Where a line of the following data contains the string "appears", include it in the tally. Report the total alone.

────

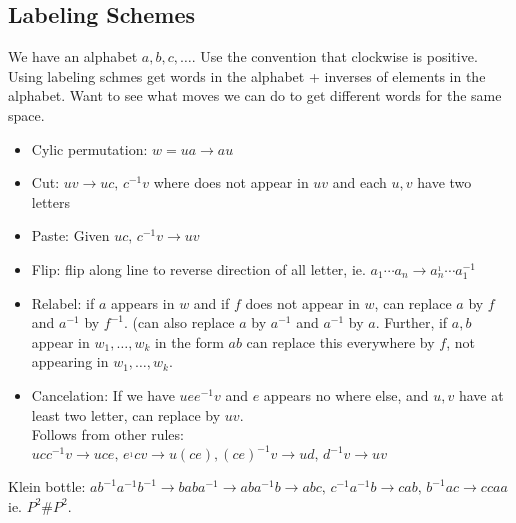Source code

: 
\subsection{Labeling Schemes}

We have an alphabet $a, b, c, \ldots$. Use the convention that clockwise is positive. Using labeling schmes get words in the alphabet + inverses of elements in the alphabet. Want to see what moves we can do to get different words for the same space. 
\begin{itemize}
    \item Cylic permutation: $w = ua \to au$ 
    \item Cut: $uv \to uc, \, c^{-1}v$ where does not appear in $uv$ and each $u,v$ have two letters 
    \item Paste: Given $uc, \, c^{-1}v \to uv$
    \item Flip: flip along line to reverse direction of all letter, ie. $a_1 \cdots a_n \to a_n^{_1} \cdots a_1^{-1}$
    \item Relabel: if $a$ appears in $w$ and if $f$ does not appear in $w$, can replace $a$ by $f$ and $a^{-1}$ by $f^{-1}$. (can also replace $a$ by $a^{-1}$ and $a^{-1}$ by $a$. Further, if $a,b$ appear in $w_1, \ldots, w_k$ in the form $ab$ can replace this everywhere by $f$, not appearing in $w_1, \ldots, w_k$. 
    \item Cancelation: If we have $uee^{-1}v$ and $e$ appears no where else, and $u,v$ have at least two letter, can replace by $uv$. \\
    Follows from other rules: $ucc^{-1}v \to uce, \, e^{_1}cv \to u(ce), (ce)^{-1}v \to ud, \, d^{-1}v \to uv$ 
\end{itemize}

\begin{example}
    Klein bottle: $ab^{-1}a^{-1}b^{-1} \to baba^{-1} \to aba^{-1}b \to abc, \, c^{-1}a^{-1}b \to cab, \, b^{-1}ac \to ccaa$ ie. $P^2 \# P^2$. 
\end{example}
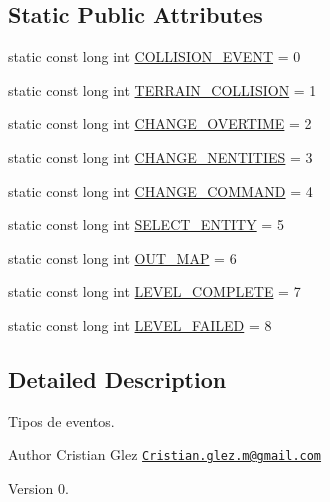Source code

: \subsection*{Static Public Attributes}
\begin{DoxyCompactItemize}
\item 
static const long int \hyperlink{class_event_type_a096fc66c6f900edf9f3a266c4c981bfa}{C\+O\+L\+L\+I\+S\+I\+O\+N\+\_\+\+E\+V\+E\+N\+T} = 0
\item 
static const long int \hyperlink{class_event_type_a2e116fdf98748616b8dd518caefba94d}{T\+E\+R\+R\+A\+I\+N\+\_\+\+C\+O\+L\+L\+I\+S\+I\+O\+N} = 1
\item 
static const long int \hyperlink{class_event_type_a7c6c84e45483e730bc2259589a517dec}{C\+H\+A\+N\+G\+E\+\_\+\+O\+V\+E\+R\+T\+I\+M\+E} = 2
\item 
static const long int \hyperlink{class_event_type_acce4c6fe0be1a38d2eea02392a514704}{C\+H\+A\+N\+G\+E\+\_\+\+N\+E\+N\+T\+I\+T\+I\+E\+S} = 3
\item 
static const long int \hyperlink{class_event_type_a629e3d685d63919782264bfdce5a0840}{C\+H\+A\+N\+G\+E\+\_\+\+C\+O\+M\+M\+A\+N\+D} = 4
\item 
static const long int \hyperlink{class_event_type_ade218fb495bba6510f0c186034c55f4f}{S\+E\+L\+E\+C\+T\+\_\+\+E\+N\+T\+I\+T\+Y} = 5
\item 
static const long int \hyperlink{class_event_type_a39f91c1453a4c17e084d222006b91ccf}{O\+U\+T\+\_\+\+M\+A\+P} = 6
\item 
static const long int \hyperlink{class_event_type_ac2a930a6be10c5029dc2cda396501ed6}{L\+E\+V\+E\+L\+\_\+\+C\+O\+M\+P\+L\+E\+T\+E} = 7
\item 
static const long int \hyperlink{class_event_type_af4489d5bccfbcb7b95afc3ca19940038}{L\+E\+V\+E\+L\+\_\+\+F\+A\+I\+L\+E\+D} = 8
\end{DoxyCompactItemize}


\subsection{Detailed Description}
Tipos de eventos. 

\begin{DoxyAuthor}{Author}
Cristian Glez \href{mailto:Cristian.glez.m@gmail.com}{\tt Cristian.\+glez.\+m@gmail.\+com} 
\end{DoxyAuthor}
\begin{DoxyVersion}{Version}
0. 
\end{DoxyVersion}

────

### OUTPUT
2